First-class astronomical research requires state-of-the-art instruments and telescopes. Pushing the detection limits to ever fainter levels and sharper images relies on improved detector technologies, new photonic devices, better and larger telescopes and innovative observing techniques. Traditionally, astronomical instruments have been designed and built by astronomers and closely associated groups, for three main reasons:
First, the instruments are designed to provide specific performance criteria, and the best definition of a new instrument is made by its future users, the astronomers themselves. Second, many observations "from the search for the first galaxies in the Universe to the direct detection of extra-solar planets" requires a careful understanding of the instrument, its calibration and performance. Last but not least, astronomers who build instruments get rewarded with guaranteed observing time, which often leads to exciting discoveries with the new instrument.

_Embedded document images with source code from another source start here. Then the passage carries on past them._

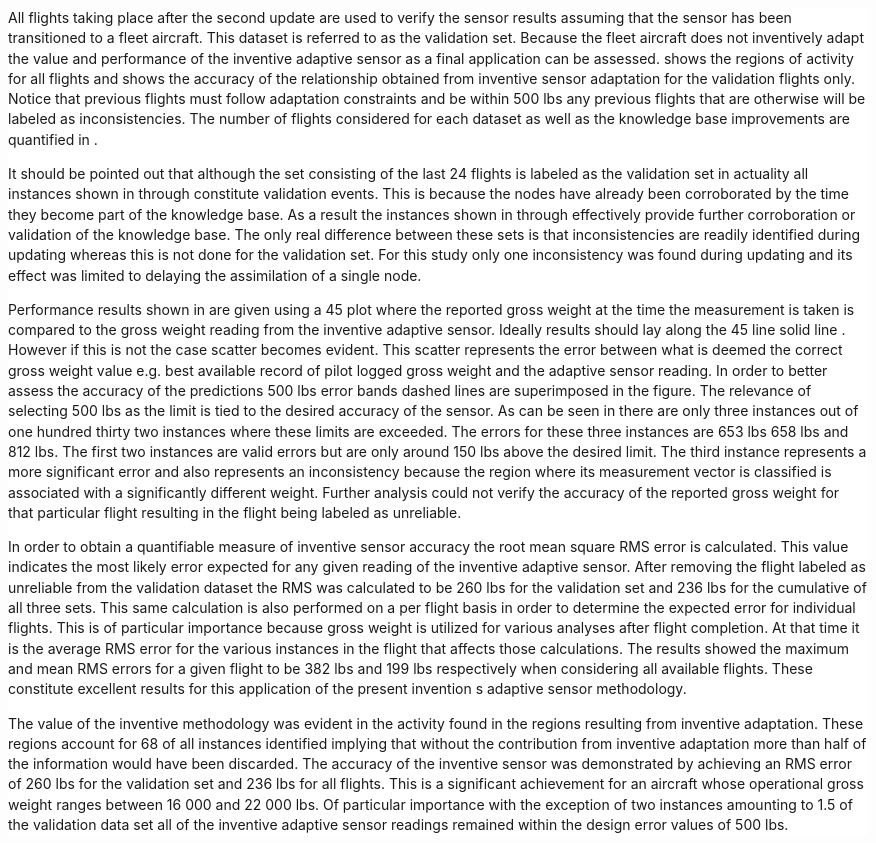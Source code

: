 All flights taking place after the second update are used to verify the sensor results assuming that the sensor has been transitioned to a fleet aircraft. This dataset is referred to as the validation set. Because the fleet aircraft does not inventively adapt the value and performance of the inventive adaptive sensor as a final application can be assessed. shows the regions of activity for all flights and shows the accuracy of the relationship obtained from inventive sensor adaptation for the validation flights only. Notice that previous flights must follow adaptation constraints and be within 500 lbs any previous flights that are otherwise will be labeled as inconsistencies. The number of flights considered for each dataset as well as the knowledge base improvements are quantified in .

It should be pointed out that although the set consisting of the last 24 flights is labeled as the validation set in actuality all instances shown in through constitute validation events. This is because the nodes have already been corroborated by the time they become part of the knowledge base. As a result the instances shown in through effectively provide further corroboration or validation of the knowledge base. The only real difference between these sets is that inconsistencies are readily identified during updating whereas this is not done for the validation set. For this study only one inconsistency was found during updating and its effect was limited to delaying the assimilation of a single node.

Performance results shown in are given using a 45 plot where the reported gross weight at the time the measurement is taken is compared to the gross weight reading from the inventive adaptive sensor. Ideally results should lay along the 45 line solid line . However if this is not the case scatter becomes evident. This scatter represents the error between what is deemed the correct gross weight value e.g. best available record of pilot logged gross weight and the adaptive sensor reading. In order to better assess the accuracy of the predictions 500 lbs error bands dashed lines are superimposed in the figure. The relevance of selecting 500 lbs as the limit is tied to the desired accuracy of the sensor. As can be seen in there are only three instances out of one hundred thirty two instances where these limits are exceeded. The errors for these three instances are 653 lbs 658 lbs and 812 lbs. The first two instances are valid errors but are only around 150 lbs above the desired limit. The third instance represents a more significant error and also represents an inconsistency because the region where its measurement vector is classified is associated with a significantly different weight. Further analysis could not verify the accuracy of the reported gross weight for that particular flight resulting in the flight being labeled as unreliable.

In order to obtain a quantifiable measure of inventive sensor accuracy the root mean square RMS error is calculated. This value indicates the most likely error expected for any given reading of the inventive adaptive sensor. After removing the flight labeled as unreliable from the validation dataset the RMS was calculated to be 260 lbs for the validation set and 236 lbs for the cumulative of all three sets. This same calculation is also performed on a per flight basis in order to determine the expected error for individual flights. This is of particular importance because gross weight is utilized for various analyses after flight completion. At that time it is the average RMS error for the various instances in the flight that affects those calculations. The results showed the maximum and mean RMS errors for a given flight to be 382 lbs and 199 lbs respectively when considering all available flights. These constitute excellent results for this application of the present invention s adaptive sensor methodology.

The value of the inventive methodology was evident in the activity found in the regions resulting from inventive adaptation. These regions account for 68 of all instances identified implying that without the contribution from inventive adaptation more than half of the information would have been discarded. The accuracy of the inventive sensor was demonstrated by achieving an RMS error of 260 lbs for the validation set and 236 lbs for all flights. This is a significant achievement for an aircraft whose operational gross weight ranges between 16 000 and 22 000 lbs. Of particular importance with the exception of two instances amounting to 1.5 of the validation data set all of the inventive adaptive sensor readings remained within the design error values of 500 lbs.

Interestingly, four of the seven Nobel Prizes awarded to astronomy went to instrument builders. The close connection between astronomical instrumentation and research is being recognized at Leiden Observatory and strongly supported at both teaching and the project levels. The most relevant large projects with key researchers from Leiden are listed at the end of this page, and many offer research projects to gather hands-on experience (please see also the Observatory's Astronomical Instrumentation Group).
The Astronomical Instrumentation stream offers the exceptional opportunity to learn about both, exciting astronomical research and the state-of-the art instruments that are required to perform it. The main goal is to better understand the principles and performances of astronomical instruments, and to develop new ideas and concepts for future instruments. This stream results from a unique collaboration between Leiden Observatory and Delft University of Technology (TUD), combining their excellence in astronomical research and state-of-the-art photonics developments.
Generally, the stream consists of mandatory courses (12 EC) and an individual selection of courses from the following: general astronomy (12 - 18 EC), instrument-related astronomy (12 - 6 EC), and instrument-related physics (24 EC). An overview of the suitable courses is given below:
In addition, Leiden University students following this stream should compose their minor research project (24 EC) in observational astronomy and their major research project (36 EC) in astronomical instrumentation. The latter could be performed at various locations, including the Sterrewacht Leiden, at TUD (Kavli Institute, Optics, 3mE, L&R, EWI), cosine Leiden, ASTRON (Dwingeloo), or SRON (Utrecht/Groningen).
Leiden University students can sign in at Delft University of Technology (TUD) at the student administration, without any extra costs. Just bring a copy of your subscription at Leiden University. After subscription you have access to all facilities at both universities.
Students who studied astronomy in their Bachelor phase may enroll in this stream without any further preparation. Students without astronomy courses in their BSc need the courses labeled above as 'required prerequisite' to successfully follow the stream.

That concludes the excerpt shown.